Directions: Which of the lines below hold the word "github"? Pull each of them out.
[[ Records provided, beginning ]]
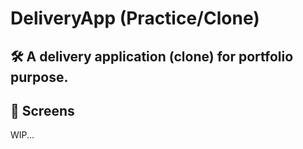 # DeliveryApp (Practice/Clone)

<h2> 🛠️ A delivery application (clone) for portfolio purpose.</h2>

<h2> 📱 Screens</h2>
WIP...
[[ Records provided, end ]]
[[ Records provided, beginning ]]
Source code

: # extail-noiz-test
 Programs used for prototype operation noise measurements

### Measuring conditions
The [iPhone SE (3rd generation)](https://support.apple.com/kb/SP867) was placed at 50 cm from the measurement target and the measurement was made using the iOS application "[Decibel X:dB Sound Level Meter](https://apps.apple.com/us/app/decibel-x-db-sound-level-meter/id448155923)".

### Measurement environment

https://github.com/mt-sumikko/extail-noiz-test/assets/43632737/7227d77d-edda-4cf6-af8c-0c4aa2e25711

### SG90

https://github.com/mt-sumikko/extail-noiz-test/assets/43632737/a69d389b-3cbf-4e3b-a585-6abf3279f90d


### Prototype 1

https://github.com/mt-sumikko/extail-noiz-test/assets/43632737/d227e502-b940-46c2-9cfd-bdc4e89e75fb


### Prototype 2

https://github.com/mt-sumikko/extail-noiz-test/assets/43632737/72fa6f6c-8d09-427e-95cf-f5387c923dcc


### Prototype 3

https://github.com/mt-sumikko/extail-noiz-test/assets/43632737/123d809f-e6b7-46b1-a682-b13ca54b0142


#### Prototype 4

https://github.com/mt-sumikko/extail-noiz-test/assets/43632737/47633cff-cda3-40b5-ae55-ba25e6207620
[[ Records provided, end ]]
[[ Records provided, beginning ]]
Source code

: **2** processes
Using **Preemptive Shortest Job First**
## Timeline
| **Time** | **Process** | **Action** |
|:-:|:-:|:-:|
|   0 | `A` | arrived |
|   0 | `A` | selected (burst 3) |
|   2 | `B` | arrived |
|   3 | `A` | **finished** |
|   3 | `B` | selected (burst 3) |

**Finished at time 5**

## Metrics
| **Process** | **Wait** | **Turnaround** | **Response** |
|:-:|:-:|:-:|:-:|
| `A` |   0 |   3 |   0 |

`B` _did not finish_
[[ Records provided, end ]]
Exercise solution:
https://github.com/mt-sumikko/extail-noiz-test/assets/43632737/7227d77d-edda-4cf6-af8c-0c4aa2e25711
https://github.com/mt-sumikko/extail-noiz-test/assets/43632737/a69d389b-3cbf-4e3b-a585-6abf3279f90d
https://github.com/mt-sumikko/extail-noiz-test/assets/43632737/d227e502-b940-46c2-9cfd-bdc4e89e75fb
https://github.com/mt-sumikko/extail-noiz-test/assets/43632737/72fa6f6c-8d09-427e-95cf-f5387c923dcc
https://github.com/mt-sumikko/extail-noiz-test/assets/43632737/123d809f-e6b7-46b1-a682-b13ca54b0142
https://github.com/mt-sumikko/extail-noiz-test/assets/43632737/47633cff-cda3-40b5-ae55-ba25e6207620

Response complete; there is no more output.